Berbagai penyebab itu, bila diurai lebih mendalam sebagian besar terjadi pada daerah-daerah yang merupakan kantong masyarakat pedalaman atau pedesaan. Terlebih lagi Perempuan dan anak-anak, terutama mereka yang terkungkung kemiskinan menjadi komunitas yang sangat rentan diperdagangkan. Keterjepitan mereka dengan kondisi di daerah yang minim lapangan kerja, akses terhadap pendidikan kurang dan keberadaan ekonomi keluarga yang serba kekurangan menjadi penyebab utama. Sementara itu, pihak pemerintah lokal tidak memberikan perhatian secara khusus terhadap perosalan tersebut diatas sehingga menyebabkan masyarakat harus mencari jalan sendiri atas berbagai himpitan yang mereka alami. 
Seringkali jawaban yang paling realistis bagi mereka adalah keluar dari berbagai himpitan itu dengan menjadi TKI atau pergi ke kota-kota besar untuk mencari pekerjaan. Kondisi inilah yang dimanfaatkan cukong-cukong para pencari orang untuk dijual ke luar negeri.
Adapula model jeratan utang lain yaitu menawarkan kepada setiap orang tawaran kerja di luar negeri. Dengan memberikan janji kerja dan penghasilan cukup lumayan, dan karena tidak memiliki modal para cukong ini kemudian berjanji membiayai seluruh biaya ongkos perjalanan hingga masuk di tempat kerja. Namun alhasil yang selalu ditemukan, para cukong kemudian menjerat mereka seumur hidup dengan memotong gaji mereka dengan dalih pembayaran utang. 
Banyak diantaranya tidak menyadari bahwa mereka telah terjebak dalam lingkaran sindikat perdagangan manusia
Bahkan tidak jarang pula saat ini dijumpai penggunaan media internet melalui Facebook, Twitter dan jejaring sosial lainnya sebagai sarana untuk membujuk para calon korban dan ironisnya pula beberapa pelaku perdagangan manusia ditengarai terus menjalin kemitraan dengan para pejabat sekolah untuk merekrut pemuda dan pemudi dalam program kejuruan untuk kerja paksa melalui penipuan peluang "magang"( Trafficking in Persons Report 2011 ).
Seperti juga terungkap dalam pelaporan tahunan tentang Human Trafficking oleh Departemen Luar Negeri Amerika Serikat tahun 2012 ( Trafficking in Persons Report – 2012 ) yang diluncurkan tanggal 19 Juni 2012 lalu dimana Indonesia adalah negara sumber utama perdagangan seks dan kerja paksa bagi perempuan, anak-anak, dan pria dan masing-masing dari 33 provinsi di Indonesia merupakan daerah sumber dan tujuan perdagangan manusia, dengan daerah sumber yang paling signifikan adalah  provinsi Jawa Barat, Jawa Tengah, Jawa Timur, Nusa Tenggara Barat, dan Banten.
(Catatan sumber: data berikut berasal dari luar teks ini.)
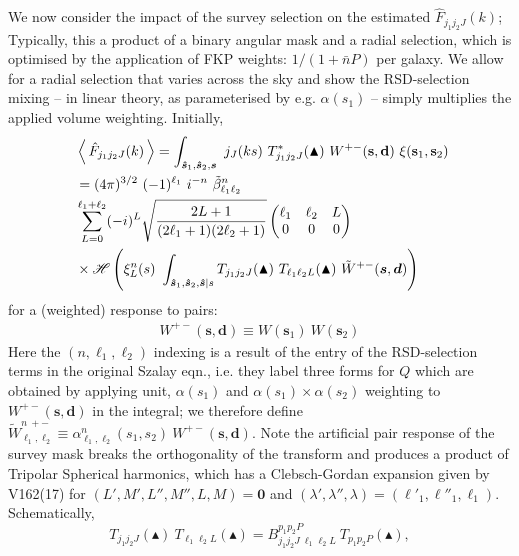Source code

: \documentclass[useAMS,usenatbib]{mn2e}
\newcommand{\avg}[1]{\ensuremath{\left\langle \,#1\, \right\rangle}}
\newcommand{\tj}[6]{ \begin{pmatrix}
   #1 & #2 & #3 \\
   #4 & #5 & #6 
  \end{pmatrix}}
\newcommand{\vb}[1]{\mathbf{#1}}
\begin{document}
We now consider the impact of the survey selection on the estimated $\hat F_{j_1 j_2 J}(k)$; Typically, this a product of a binary angular mask and a radial selection, which is optimised by the application of FKP weights: $1/(1 + \bar n P)$ per galaxy.  We allow for a radial selection that varies across the sky and show the RSD-selection mixing -- in linear theory, as parameterised by e.g. $\alpha(s_1)$ -- simply multiplies the applied volume weighting.  
Initially, 
\begin{align}
&\avg{\hat{F}_{j_1 j_2 J}(k)} = \int_{\boldsymbol {\hat s}_1, \boldsymbol {\hat s}_2, \boldsymbol {s}} 
\ j_J(ks) \ T^{*}_{j_1 j_2 J}(\blacktriangle) \ W^{+-}(\vb{s}, \vb{d}) \ \xi(\vb{s}_1,\vb{s}_2) \notag \\
 &=
 (4 \pi)^{3/2} \ (-1)^{\ell_1} \ i^{-n} \ \tilde \beta^n_{\ell_1 \ell_2} \notag \\ 
 &\sum_{L=0}^{\ell_1 + \ell_2} (-i)^L \sqrt{\frac{2L+1}{(2\ell_1 +1)(2 \ell_2 +1)}} \tj{\ell_1}{\ell_2}{L}{0}{0}{0} \notag \\ \ & \times \mathcal{H} \left ( \xi^{n}_{L}(s) \ 
 \int_{\boldsymbol{\hat s}_1, \boldsymbol{\hat s}_2, \boldsymbol{\hat s} | s} T_{j_1 j_2 J}(\blacktriangle) \ T_{\ell_1 \ell_2 L}(\blacktriangle) \ \tilde{W}^{+-}(\boldsymbol s, \boldsymbol d) \right ) 
\end{align}
for a (weighted) response to pairs: 
\begin{align}
W^{+-}(\vb{s},\vb{d}) \equiv W(\vb{s}_1) \ W(\vb{s}_2) 
\end{align}
Here the $(n, \ell_1, \ell_2)$ indexing is a result of the entry of the RSD-selection terms in the original Szalay eqn., i.e. they label three forms for $Q$ which are obtained by applying unit, $\alpha(s_1)$ and $\alpha(s_1) \times \alpha(s_2)$ weighting to $W^{+-}(\boldsymbol{s}, \vb{d})$ in the integral; we therefore define $\tilde W^{n \ +-}_{\ell_1, \ell_2} \equiv \alpha^{n}_{\ell_1, \ell_2}(s_1, s_2) \ W^{+-}(\boldsymbol s, \boldsymbol d)$.  Note the artificial pair response of the survey mask breaks the orthogonality of the transform and produces a product of Tripolar Spherical harmonics, which has a Clebsch-Gordan expansion given by V162(17) for $(L', M', L'', M'', L, M) = \boldsymbol 0$ and $(\lambda', \lambda'', \lambda) = ({\ell}'_1, \ell''_1, \ell_1)$.  Schematically, 
\begin{equation}
T_{j_1 j_2 J}(\blacktriangle) \ T_{\ell_1 \ell_2 L}(\blacktriangle) = B^{p_1 p_2 P}_{j_1 j_2 J \ \ell_1 \ell_2 L} \ T_{p_1 p_2 P}(\blacktriangle),  
\end{equation}
\end{document}
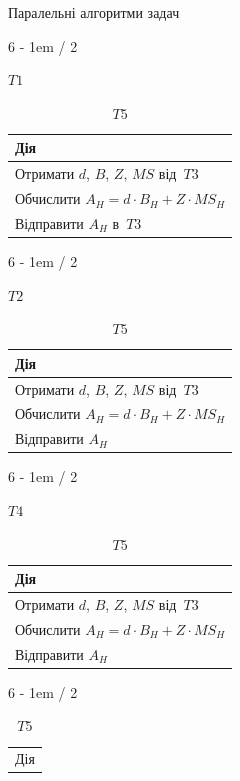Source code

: \documentclass[
  a4paper,
  oneside,
  BCOR = 10mm,
  DIV = 12,
  12pt,
  headings = normal,
]{scrartcl}
\newlength{\gridunitwidth}
\begin{document}
			\begin{table}[!htbp]
				\caption{Паралельні алгоритми задач}
				\label{tab:parallel-algos}
				\begin{subtable}[b]{6 \gridunitwidth - 1em / 2}
					\caption{$T1$}
					\begin{tabular}{
						v{\columnwidth - 2\tabcolsep}
					}
						\toprule
							Дія\\
						\midrule
							Отримати $d$, $B$, $Z$, $MS$ від~$T3$\\
							Обчислити $A_{H} = d \cdot B_{H} + Z \cdot MS_{H}$\\
							Відправити $A_{H}$ в~$T3$\\
						\bottomrule
					\end{tabular}
				\end{subtable}%
				\hspace{1em}
				\begin{subtable}[b]{6 \gridunitwidth - 1em / 2}
					\caption{$T2$}
					\begin{tabular}{
						v{\columnwidth - 2\tabcolsep}
					}
						\toprule
							Дія\\
						\midrule
							Отримати $d$, $B$, $Z$, $MS$ від~$T3$\\
							Обчислити $A_{H} = d \cdot B_{H} + Z \cdot MS_{H}$\\
							Відправити $A_{H}$\\
						\bottomrule
					\end{tabular}
				\end{subtable}
				\begin{subtable}[b]{6 \gridunitwidth - 1em / 2}
					\caption{$T4$}
					\begin{tabular}{
						v{\columnwidth - 2\tabcolsep}
					}
						\toprule
							Дія\\
						\midrule
						Отримати $d$, $B$, $Z$, $MS$ від~$T3$\\
						Обчислити $A_{H} = d \cdot B_{H} + Z \cdot MS_{H}$\\
						Відправити $A_{H}$\\
						\bottomrule
					\end{tabular}
				\end{subtable}%
				\hspace{1em}
				\begin{subtable}[b]{6 \gridunitwidth - 1em / 2}
					\caption{$T5$}
					\begin{tabular}{
						v{\columnwidth - 2\tabcolsep}
					}
						\toprule
							Дія\\

\end{tabular}
\end{subtable}
\end{table}
\end{document}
Jumlah korban perdagangan asal Indonesia secara signifikan  sebenarnya lebih tinggi, diperkirakan lebih dari satu juta pekerja ilegal di luar negeri.
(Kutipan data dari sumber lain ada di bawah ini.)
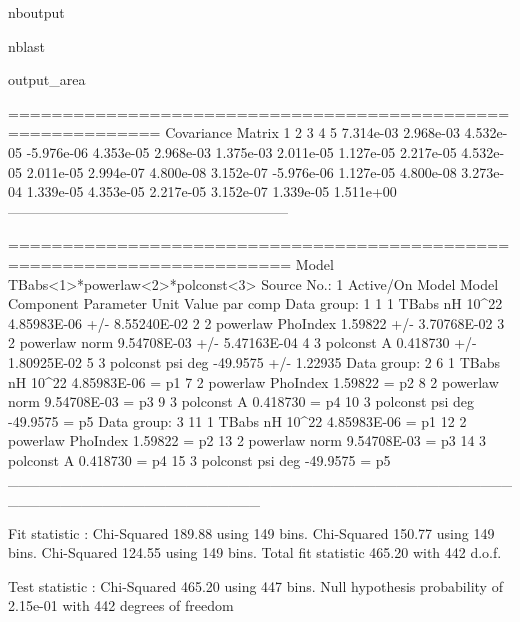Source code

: \documentclass[letterpaper,10pt,english]{sphinxmanual}
\begin{document}
\begin{sphinxuseclass}{nboutput}
\begin{sphinxuseclass}{nblast}
{\begin{sphinxuseclass}{output_area}
\begin{sphinxuseclass}{}
\begin{sphinxVerbatim}[commandchars=\\\{\}]
============================================================
  Covariance Matrix
        1           2           3           4           5
   7.314e-03   2.968e-03   4.532e-05  -5.976e-06   4.353e-05
   2.968e-03   1.375e-03   2.011e-05   1.127e-05   2.217e-05
   4.532e-05   2.011e-05   2.994e-07   4.800e-08   3.152e-07
  -5.976e-06   1.127e-05   4.800e-08   3.273e-04   1.339e-05
   4.353e-05   2.217e-05   3.152e-07   1.339e-05   1.511e+00
------------------------------------------------------------

========================================================================
Model TBabs<1>*powerlaw<2>*polconst<3> Source No.: 1   Active/On
Model Model Component  Parameter  Unit     Value
 par  comp
                           Data group: 1
   1    1   TBabs      nH         10\^{}22    4.85983E-06  +/-  8.55240E-02
   2    2   powerlaw   PhoIndex            1.59822      +/-  3.70768E-02
   3    2   powerlaw   norm                9.54708E-03  +/-  5.47163E-04
   4    3   polconst   A                   0.418730     +/-  1.80925E-02
   5    3   polconst   psi        deg      -49.9575     +/-  1.22935
                           Data group: 2
   6    1   TBabs      nH         10\^{}22    4.85983E-06  = p1
   7    2   powerlaw   PhoIndex            1.59822      = p2
   8    2   powerlaw   norm                9.54708E-03  = p3
   9    3   polconst   A                   0.418730     = p4
  10    3   polconst   psi        deg      -49.9575     = p5
                           Data group: 3
  11    1   TBabs      nH         10\^{}22    4.85983E-06  = p1
  12    2   powerlaw   PhoIndex            1.59822      = p2
  13    2   powerlaw   norm                9.54708E-03  = p3
  14    3   polconst   A                   0.418730     = p4
  15    3   polconst   psi        deg      -49.9575     = p5
\_\_\_\_\_\_\_\_\_\_\_\_\_\_\_\_\_\_\_\_\_\_\_\_\_\_\_\_\_\_\_\_\_\_\_\_\_\_\_\_\_\_\_\_\_\_\_\_\_\_\_\_\_\_\_\_\_\_\_\_\_\_\_\_\_\_\_\_\_\_\_\_


Fit statistic  : Chi-Squared                  189.88     using 149 bins.
                 Chi-Squared                  150.77     using 149 bins.
                 Chi-Squared                  124.55     using 149 bins.
Total fit statistic                           465.20     with 442 d.o.f.

Test statistic : Chi-Squared                  465.20     using 447 bins.
 Null hypothesis probability of 2.15e-01 with 442 degrees of freedom
\end{sphinxVerbatim}



\end{sphinxuseclass}
\end{sphinxuseclass}
}

\end{sphinxuseclass}
\end{sphinxuseclass}
\end{document}
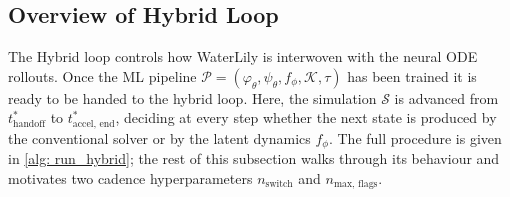 
%     




\subsection{Overview of Hybrid Loop}
\label{subsect: Hybrid}

The Hybrid loop controls how WaterLily is interwoven with the neural ODE rollouts. Once the ML pipeline $\mathcal{P} = (\varphi_\theta, \psi_\theta, f_\phi, \mathcal{K}, \tau)$ has been trained it is ready to be handed to the hybrid loop. Here, the simulation $\mathcal{S}$ is advanced from $t^*_\text{handoff}$ to $t^*_\text{accel, end}$, deciding at every step whether the next state is produced by the conventional solver or by the latent dynamics $f_\phi$. The full procedure is given in \autoref{alg: run_hybrid}; the rest of this subsection walks through its behaviour and motivates two cadence hyperparameters $n_\text{switch}$ and $n_\text{max, flags}$.


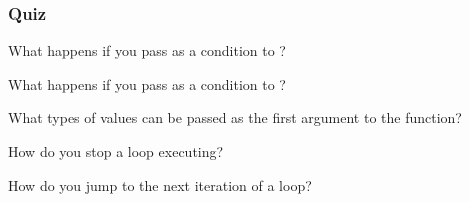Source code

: \documentclass[12pt]{beamer}\usepackage[]{graphicx}\usepackage[]{color}
\begin{document}

\begin{frame}
\frametitle{Quiz}

\bbi
  \item What happens if you pass  as a condition to ?
  \item What happens if you pass  as a condition to ?
  \item What types of values can be passed as the first argument to the  function?
  \item How do you stop a  loop executing?
  \item How do you jump to the next iteration of a loop?
\ei

\end{frame}

\end{document}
PBB melalui Deklarasi Palermo tahun 2000 menyatakan bahwa perdagangan manusia adalah :
“…perekrutan, pengiriman, pemindahan, menyembunyikan atau  menerima  individu-individu,  dengan  cara  mengancam  atau  penggunaan  paksaan  atau bentuk-bentuk  kekerasan  lainnya,  penculikan,  penipuan,  kebohongan,  penyalahgunaan kekuasaan atau pemanfaatan sebuah posisi yang rentan atau pemberian atau penerimaan pembayaran  atau keuntungan  untuk mendapatkan  ijin dari seseorang untuk memiliki kontrol terhadap   orang   lain,   dengan   tujuan-tujuan   untuk   mengeksploitasi.   Eksploitasi   haruslah mencakup, pada tingkat paling minimum, eksploitasi prostitusi terhadap seseorang atau bentuk- bentuk lain dari eksploitasi seksual, kerja paksa, perbudakan atau praktek-praktek yang serupa dengan perbudakan, penghambaan atau penghilangan organ…”
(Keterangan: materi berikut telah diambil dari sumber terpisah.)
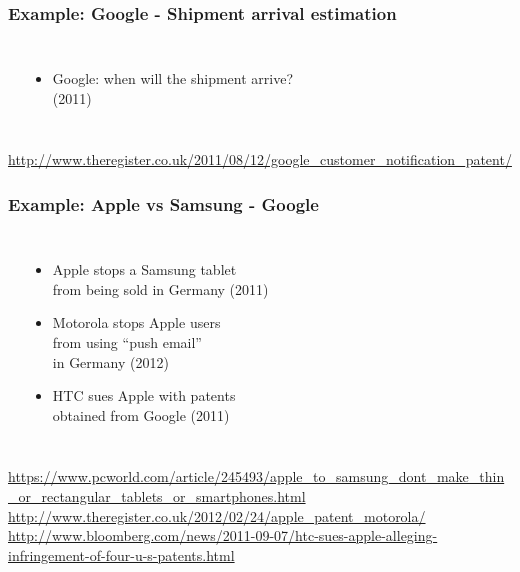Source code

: \documentclass[dvipsnames]{beamer}
\theoremstyle{plain}
\begin{document}
\begin{frame}
  \frametitle{Example: Google - Shipment arrival estimation}

  \begin{columns}
    \begin{center}
    \end{center}

    \begin{itemize}
      \item Google: when will the shipment arrive?\\
        (2011)
    \end{itemize}
  \end{columns}

  \medskip
  \tiny{\url{http://www.theregister.co.uk/2011/08/12/google_customer_notification_patent/}}\\
\end{frame}

\begin{frame}
  \frametitle{Example: Apple vs Samsung - Google}

  \begin{columns}
    \begin{center}
    \end{center}

    \begin{itemize}
      \item Apple stops a Samsung tablet\\
        from being sold in Germany (2011)
      \item Motorola stops Apple users\\
        from using ``push email''\\
        in Germany (2012)
      \item HTC sues Apple with patents\\
        obtained from Google (2011)
    \end{itemize}
  \end{columns}

  \medskip
  \tiny{\url{https://www.pcworld.com/article/245493/apple_to_samsung_dont_make_thin_or_rectangular_tablets_or_smartphones.html}}\\
  \tiny{\url{http://www.theregister.co.uk/2012/02/24/apple_patent_motorola/}}\\
  \tiny{\url{http://www.bloomberg.com/news/2011-09-07/htc-sues-apple-alleging-infringement-of-four-u-s-patents.html}}\\
\end{frame}
\end{document}
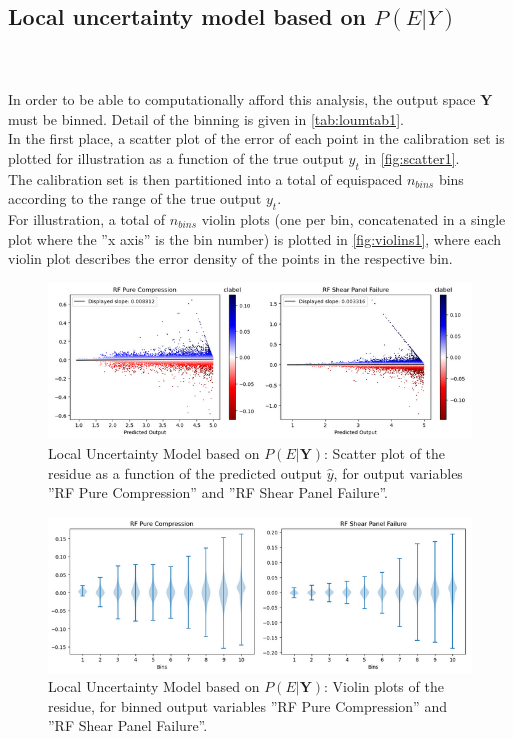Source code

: \FloatBarrier
\subsection{Local uncertainty model based on $P(E|Y)$}
\paragraph{ \\}
In order to be able to computationally afford this analysis, the output space $\mathbf{Y}$ must be binned. Detail of the binning is given in \autoref{tab:loumtab1}.\\
\indent In the first place, a scatter plot of the error of each point in the calibration set is plotted for illustration as a function of the true output $y_t$ in \autoref{fig:scatter1}.\\
\indent The calibration set is then partitioned into a total of equispaced $n_{bins}$ bins according to the range of the true output $y_t$.\\
\indent For illustration, a total of $n_{bins}$ violin plots (one per bin, concatenated in a single plot where the ''x axis'' is the bin number) is plotted in \autoref{fig:violins1}, where each violin plot describes the error density of the points in the respective bin.\\
%
\begin{figure}[!htb]
	\centering
	\includegraphics[width=\textwidth]{Figures/uncertainty/scatter1.png}
	\caption{Local Uncertainty Model based on $P(E|\mathbf{Y})$: Scatter plot of the residue as a function of the predicted output $\hat{y}$, for output variables ''RF Pure Compression'' and ''RF Shear Panel Failure''.}
	\label{fig:scatter1}
\end{figure}
\begin{figure}[!htb]
	\centering
	\includegraphics[width=\textwidth]{Figures/uncertainty/violines1.png}
	\caption{Local Uncertainty Model based on $P(E|\mathbf{Y})$: Violin plots of the residue, for binned output variables ''RF Pure Compression'' and ''RF Shear Panel Failure''.}
	\label{fig:violins1}
\end{figure}

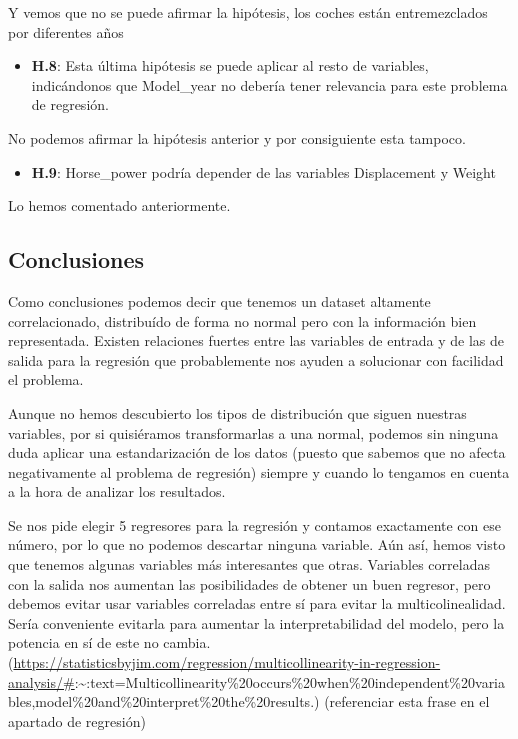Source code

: Y vemos que no se puede afirmar la hipótesis, los coches están entremezclados por diferentes años

\begin{itemize}
\item \textbf{H.8}: Esta última hipótesis se puede aplicar al resto de variables, indicándonos que Model\_year no debería tener relevancia para este problema de regresión.
\end{itemize}

No podemos afirmar la hipótesis anterior y por consiguiente esta tampoco.

\begin{itemize}
\item \textbf{H.9}: Horse\_power podría depender de las variables Displacement y Weight
\end{itemize}

Lo hemos comentado anteriormente.

\subsection{Conclusiones}

Como conclusiones podemos decir que tenemos un dataset altamente correlacionado, distribuído de forma no normal pero con la información bien representada. Existen relaciones fuertes entre las variables de entrada y de las de salida para la regresión que probablemente nos ayuden a solucionar con facilidad el problema.

Aunque no hemos descubierto los tipos de distribución que siguen nuestras variables, por si quisiéramos transformarlas a una normal, podemos sin ninguna duda aplicar una estandarización de los datos (puesto que sabemos que no afecta negativamente al problema de regresión) siempre y cuando lo tengamos en cuenta a la hora de analizar los resultados.

Se nos pide elegir 5 regresores para la regresión y contamos exactamente con ese número, por lo que no podemos descartar ninguna variable. Aún así, hemos visto que tenemos algunas variables más interesantes que otras. Variables correladas con la salida nos aumentan las posibilidades de obtener un buen regresor, pero debemos evitar usar variables correladas entre sí para evitar la multicolinealidad. Sería conveniente evitarla para aumentar la interpretabilidad del modelo, pero la potencia en sí de este no cambia. (\url{https://statisticsbyjim.com/regression/multicollinearity-in-regression-analysis/\#}:\textasciitilde:text=Multicollinearity\%20occurs\%20when\%20independent\%20variables,model\%20and\%20interpret\%20the\%20results.) (referenciar esta frase en el apartado de regresión)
Pelaku trafiking menggunakan berbagai teknik untuk menanamkan rasa takut pada korban supaya bisa terus diperbudak oleh mereka. Menurut ICMC/ACIL, beberapa cara yang dilakukan oleh pelaku terhadap korban antara lain (ICMC/ACIL-Mimpi Yang Terkoyak, 2005):
1.         Menahan gaji agar korban tidak memiliki uang untuk melarikan diri;
2.         Menahan paspor, visa dan dokumen penting lainnya agar korban tidak dapat bergerak leluasa karena takut ditangkap polisi;
3.         Memberitahu korban bahwa status mereka ilegal dan akan dipenjara serta dideportasi jika mereka berusaha kabur;
4.         Mengancam akan menyakiti korban dan/atau keluarganya;
5.         Membatasi hubungan dengan pihak luar agar korban terisolasi dari mereka yang dapat menolong;
6.         Membuat korban tergantung pada pelaku trafiking dalam hal makanan, tempat tinggal, komunikasi jika mereka di tempat di mana mereka tidak paham bahasanya, dan dalam “perlindungan” dari yang berw ajib; dan
7.         Memutus hubungan antara pekerja dengan keluarga dan teman;
Memang sungguh sangat tragis, namun itulah kondisi yang terjadi di masyarakat.
Dan lebih memprihatinkan lagi, saat ini  ditengarai telah terjadi pergeseran terhadap mereka yang menjadi korban korban trafiking. Mahasiswi dan pelajar putri, merekalah saat ini yang menjadi obyek atau calon calon korban perdagangan manusia. Banyak artikel dan berita yang beredar bahwa korban perdagangan manusia adalah mereka yang berstatus mahasiswi dan pelajar putri. Seperti kami sebutkan diatas bahwa media internet juga menjadi sarana untuk membujuk si korban.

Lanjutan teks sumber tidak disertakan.